Jackman afferma, in sostanza, di avere molto in comune con le fragilità e i rimpianti del protagonista del film, e di essere caratterialmente molto diverso dal mutante artigliato.

Passa cinque minuti con me e vedrai che non potrebbe essere più lontano da me.

Insomma, come capita spesso, l’attore noto per un ruolo e/o un genere, nella vita privata, è tutt’altro e, a volte, non vorrebbe essere ingabbiato nell’immagine che il pubblico potrebbe farsi di lui a giudicare solo dalle parti che recita. Per questo, avrebbe addirittura rifiutato un ruolo iconico e ambitissimo come quello di James Bond.

Non voglio fare sempre le stesse cose. Sai, il ruolo dell’eroe d’azione. Era l’archetipo base di tanti film. Tanti tipi di tizi eroici nelle situazioni più toste. Mi dicevo “Eh… no. Questo sarebbe un problema”. [Quando l’offerta per impersonare James Bond è arrivata, ndr] gli ho dato un’occhiata, e ho pensato che “Se faccio questo è Wolverine, non avrò più tempo di fare nient’altro”. Chiaramente trovo più interessante recitare personaggi che colorano al di fuori dei bordi prestabiliti.

E in effetti, così abbiamo potuto vedere Jackman anche in produzioni decisamente diverse, come Australia, The Fountain, Les Misérables, Prisoners, The Front Runner – Il vizio del potere, Bad Education e lo stesso The Son.

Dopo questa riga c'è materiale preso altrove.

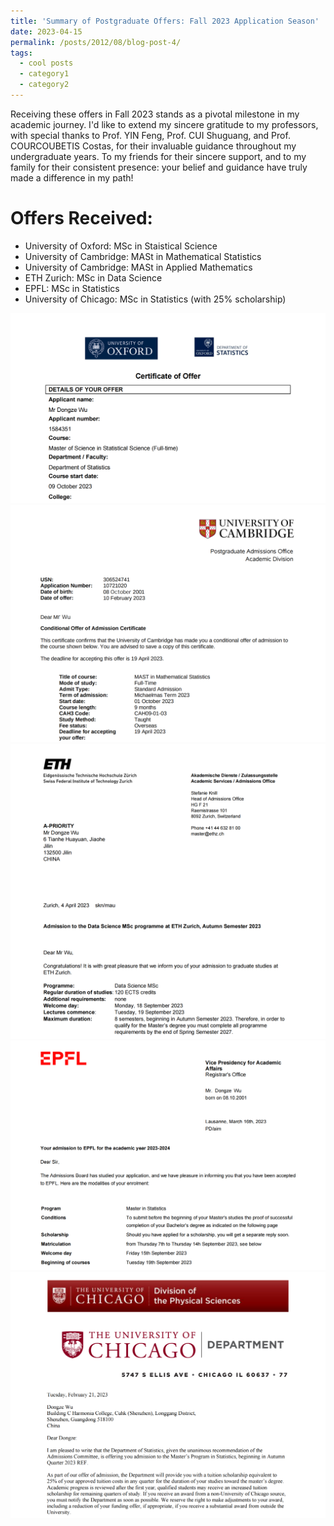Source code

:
 ```yaml
---
title: 'Summary of Postgraduate Offers: Fall 2023 Application Season'
date: 2023-04-15
permalink: /posts/2012/08/blog-post-4/
tags:
  - cool posts
  - category1
  - category2
---
```


Receiving these offers in Fall 2023 stands as a pivotal milestone in my academic journey. I'd like to extend my sincere gratitude to my professors, with special thanks to Prof. YIN Feng, Prof. CUI Shuguang, and Prof. COURCOUBETIS Costas, for their invaluable guidance throughout my undergraduate years. To my friends for their sincere support, and to my family for their consistent presence: your belief and guidance have truly made a difference in my path!

Offers Received:
======
* University of Oxford: MSc in Staistical Science
* University of Cambridge: MASt in Mathematical Statistics
* University of Cambridge: MASt in Applied Mathematics
* ETH Zurich: MSc in Data Science
* EPFL: MSc in Statistics
* University of Chicago: MSc in Statistics (with 25% scholarship)

![avatar](/images/Oxford.png)
![avatar](/images/Cambridge.png)
![avatar](/images/ETH.png)
![avatar](/images/EPFL.png)
![avatar](/images/UChicago.png)
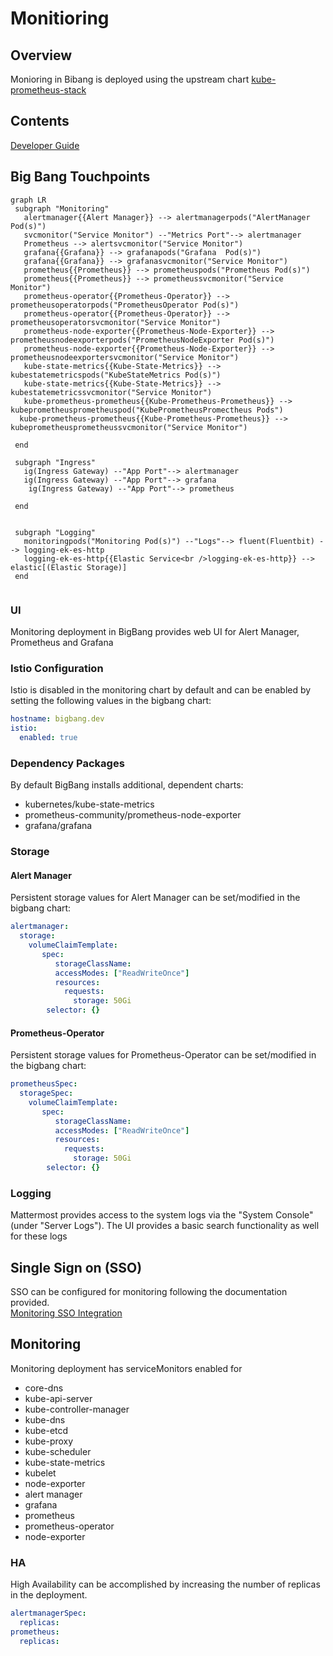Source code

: # Monitioring

## Overview
Monioring in Bibang is deployed using the upstream chart  [kube-prometheus-stack](https://github.com/prometheus-community/helm-charts/charts/kube-prometheus-stack)

## Contents

[Developer Guide](docs/developer-guide.md)

## Big Bang Touchpoints

 ```mermaid
graph LR
  subgraph "Monitoring"
    alertmanager{{Alert Manager}} --> alertmanagerpods("AlertManager Pod(s)")
    svcmonitor("Service Monitor") --"Metrics Port"--> alertmanager
    Prometheus --> alertsvcmonitor("Service Monitor")
    grafana{{Grafana}} --> grafanapods("Grafana  Pod(s)")
    grafana{{Grafana}} --> grafanasvcmonitor("Service Monitor")
    prometheus{{Prometheus}} --> prometheuspods("Prometheus Pod(s)")
    prometheus{{Prometheus}} --> prometheussvcmonitor("Service Monitor")
    prometheus-operator{{Prometheus-Operator}} --> prometheusoperatorpods("PrometheusOperator Pod(s)")
    prometheus-operator{{Prometheus-Operator}} --> prometheusoperatorsvcmonitor("Service Monitor")
    prometheus-node-exporter{{Prometheus-Node-Exporter}} --> prometheusnodeexporterpods("PrometheusNodeExporter Pod(s)")
    prometheus-node-exporter{{Prometheus-Node-Exporter}} --> prometheusnodeexportersvcmonitor("Service Monitor")
    kube-state-metrics{{Kube-State-Metrics}} --> kubestatemetricspods("KubeStateMetrics Pod(s)")
    kube-state-metrics{{Kube-State-Metrics}} --> kubestatemetricssvcmonitor("Service Monitor")
    kube-prometheus-prometheus{{Kube-Prometheus-Prometheus}} --> kubeprometheusprometheuspod("KubePrometheusPromectheus Pods")
   kube-prometheus-prometheus{{Kube-Prometheus-Prometheus}} --> kubeprometheusprometheussvcmonitor("Service Monitor")

  end      

  subgraph "Ingress"
    ig(Ingress Gateway) --"App Port"--> alertmanager
    ig(Ingress Gateway) --"App Port"--> grafana
     ig(Ingress Gateway) --"App Port"--> prometheus
     
  end


  subgraph "Logging"
    monitoringpods("Monitoring Pod(s)") --"Logs"--> fluent(Fluentbit) --> logging-ek-es-http
    logging-ek-es-http{{Elastic Service<br />logging-ek-es-http}} --> elastic[(Elastic Storage)]
  end
  
```   
### UI

Monitoring deployment in BigBang provides web UI for Alert Manager, Prometheus and Grafana

### Istio Configuration

Istio is disabled in the monitoring
 chart by default and can be enabled by setting the following values in the bigbang chart:

```yaml
hostname: bigbang.dev
istio:
  enabled: true
```

### Dependency Packages

By default BigBang  installs additional, dependent charts:
* kubernetes/kube-state-metrics
* prometheus-community/prometheus-node-exporter
* grafana/grafana

### Storage
#### Alert Manager
Persistent storage values for Alert Manager can be set/modified  in the bigbang chart:

```yaml
alertmanager:
  storage:
    volumeClaimTemplate:
       spec:
          storageClassName: 
          accessModes: ["ReadWriteOnce"]
          resources:
            requests:
              storage: 50Gi
        selector: {}
```

#### Prometheus-Operator
Persistent storage values for Prometheus-Operator can be set/modified  in the bigbang chart:

```yaml
prometheusSpec:
  storageSpec:
    volumeClaimTemplate:
       spec:
          storageClassName: 
          accessModes: ["ReadWriteOnce"]
          resources:
            requests:
              storage: 50Gi
        selector: {}
```

### Logging

Mattermost provides access to the system logs via the "System Console" (under "Server Logs"). The UI provides a basic search functionality as well for these logs

## Single Sign on (SSO)

SSO can be configured for monitoring  following the documentation provided. \
[Monitoring SSO Integration](https://repo1.dso.mil/platform-one/big-bang/apps/core/monitoring/-/blob/main/docs/KEYCLOAK.md)

## Monitoring
Monitoring deployment has serviceMonitors enabled for
* core-dns
* kube-api-server
* kube-controller-manager
* kube-dns
* kube-etcd
* kube-proxy
* kube-scheduler
* kube-state-metrics
*  kubelet
* node-exporter
* alert manager
* grafana
* prometheus
* prometheus-operator
* node-exporter

### HA

High Availability can be accomplished by increasing the number of replicas in the deployment.

```yaml
alertmanagerSpec:
  replicas:
prometheus:
  replicas:
```








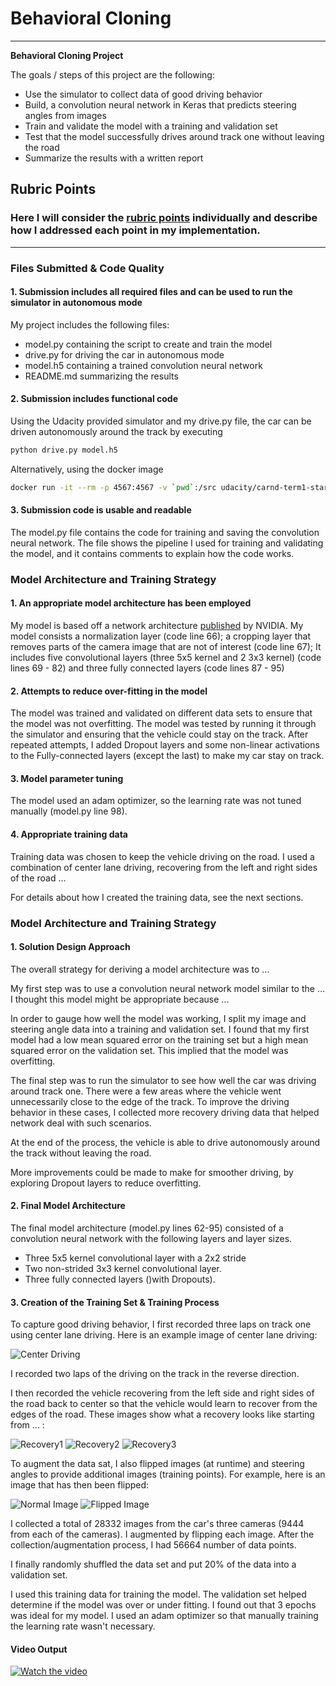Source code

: # **Behavioral Cloning** 

---

**Behavioral Cloning Project**

The goals / steps of this project are the following:
* Use the simulator to collect data of good driving behavior
* Build, a convolution neural network in Keras that predicts steering angles from images
* Train and validate the model with a training and validation set
* Test that the model successfully drives around track one without leaving the road
* Summarize the results with a written report


[//]: # (Image References)

[image2]: ./images/center_driving_1.jpg "Center Driving"
[image3]: ./images/recovery_1.jpg "Recovery Image"
[image4]: ./images/recovery_2.jpg "Recovery Image"
[image5]: ./images/recovery_3.jpg "Recovery Image"
[image6]: ./images/flip1.jpg "Normal Image"
[image7]: ./images/flip2.jpg "Flipped Image"

## Rubric Points
### Here I will consider the [rubric points](https://review.udacity.com/#!/rubrics/432/view) individually and describe how I addressed each point in my implementation.  

---
### Files Submitted & Code Quality

#### 1. Submission includes all required files and can be used to run the simulator in autonomous mode

My project includes the following files:
* model.py containing the script to create and train the model
* drive.py for driving the car in autonomous mode
* model.h5 containing a trained convolution neural network 
* README.md summarizing the results

#### 2. Submission includes functional code
Using the Udacity provided simulator and my drive.py file, the car can be driven autonomously around the track by executing 
```bash
python drive.py model.h5
```
Alternatively, using the docker image
```bash
docker run -it --rm -p 4567:4567 -v `pwd`:/src udacity/carnd-term1-starter-kit python drive.py model.h5
```

#### 3. Submission code is usable and readable

The model.py file contains the code for training and saving the convolution neural network. The file shows the pipeline I used for training and validating the model, and it contains comments to explain how the code works.

### Model Architecture and Training Strategy

#### 1. An appropriate model architecture has been employed

My model is based off a network architecture [published](https://devblogs.nvidia.com/deep-learning-self-driving-cars/) by NVIDIA. 
My model consists a normalization layer (code line 66); a cropping layer that removes parts of the camera image that are not of interest (code line 67);
It includes five convolutional layers (three 5x5 kernel and 2 3x3 kernel) (code lines 69 - 82) and three fully connected layers (code lines 87 - 95)
 

#### 2. Attempts to reduce over-fitting in the model

The model was trained and validated on different data sets to ensure that the model was not overfitting. The model was tested by running it through the simulator and ensuring that the vehicle could stay on the track.
After repeated attempts, I added Dropout layers and some non-linear activations to the Fully-connected layers (except the last) to make my car stay on track.

#### 3. Model parameter tuning

The model used an adam optimizer, so the learning rate was not tuned manually (model.py line 98).

#### 4. Appropriate training data

Training data was chosen to keep the vehicle driving on the road. I used a combination of center lane driving, recovering from the left and right sides of the road ... 

For details about how I created the training data, see the next sections. 


### Model Architecture and Training Strategy

#### 1. Solution Design Approach

The overall strategy for deriving a model architecture was to ...

My first step was to use a convolution neural network model similar to the ... I thought this model might be appropriate because ...

In order to gauge how well the model was working, I split my image and steering angle data into a training and validation set. I found that my first model had a low mean squared error on the training set but a high mean squared error on the validation set. This implied that the model was overfitting. 

The final step was to run the simulator to see how well the car was driving around track one. There were a few areas where the vehicle went unnecessarily close to the edge of the track. To improve the driving behavior in these cases, I collected more recovery driving data that helped network deal with such scenarios. 

At the end of the process, the vehicle is able to drive autonomously around the track without leaving the road.

More improvements could be made to make for smoother driving, by exploring Dropout layers to reduce overfitting.

#### 2. Final Model Architecture

The final model architecture (model.py lines 62-95) consisted of a convolution neural network with the following layers and layer sizes.
* Three 5x5 kernel convolutional layer with a 2x2 stride
* Two non-strided  3x3 kernel convolutional layer.
* Three fully connected layers ()with Dropouts).

#### 3. Creation of the Training Set & Training Process

To capture good driving behavior, I first recorded three laps on track one using center lane driving. Here is an example image of center lane driving:

![Center Driving][image2]

I recorded two laps of the driving on the track in the reverse direction.

I then recorded the vehicle recovering from the left side and right sides of the road back to center so that the vehicle would learn to recover from the edges of the road. These images show what a recovery looks like starting from ... :

![Recovery1][image3]
![Recovery2][image4]
![Recovery3][image5]

To augment the data sat, I also flipped images (at runtime) and steering angles to provide additional images (training points). For example, here is an image that has then been flipped:

![Normal Image][image6]
![Flipped Image][image7]


I collected a total of 28332 images from the car's three cameras (9444 from each of the cameras). I augmented by flipping each image.
After the collection/augmentation process, I had 56664 number of data points.


I finally randomly shuffled the data set and put 20% of the data into a validation set. 

I used this training data for training the model. The validation set helped determine if the model was over or under fitting. I found out that 3 epochs was ideal for my model. I used an adam optimizer so that manually training the learning rate wasn't necessary.

#### Video Output
[![Watch the video](images/preview.png)](https://youtu.be/wI2jJV2xDJ4)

Nel cast della pellicola di Florian Zeller, terzo capitolo di una ideale trilogia, anche Laura Dern, Vanessa Kirby, Zen McGrath, Hugh Quarshie e Anthony Hopkins.
Sinossi:
Due anni dopo il divorzio dei genitori, il diciassettenne Nicholas non può più vivere con sua madre. Il male di vivere che sente è diventato una presenza costante e il suo unico rifugio sono i ricordi dei momenti felici di quando era bambino. Il ragazzo decide di trasferirsi dal padre Peter, che ha appena avuto un figlio dalla sua nuova compagna. Peter prova a occuparsi di Nicholas pensando a come avrebbe voluto che suo padre si prendesse cura di lui ma nel frattempo cerca di destreggiarsi tra la sua nuova famiglia e la prospettiva di un’allettante carriera politica a Washington. Tuttavia, mentre cerca di rimediare agli errori del passato, perde di vista il presente di Nicholas.
The Son è un racconto destinato a risuonare profondamente in chiunque abbia dovuto lottare per la propria famiglia. Qual è il confine tra ciò che è meglio per noi e le responsabilità che abbiamo verso gli altri e verso i nostri figli?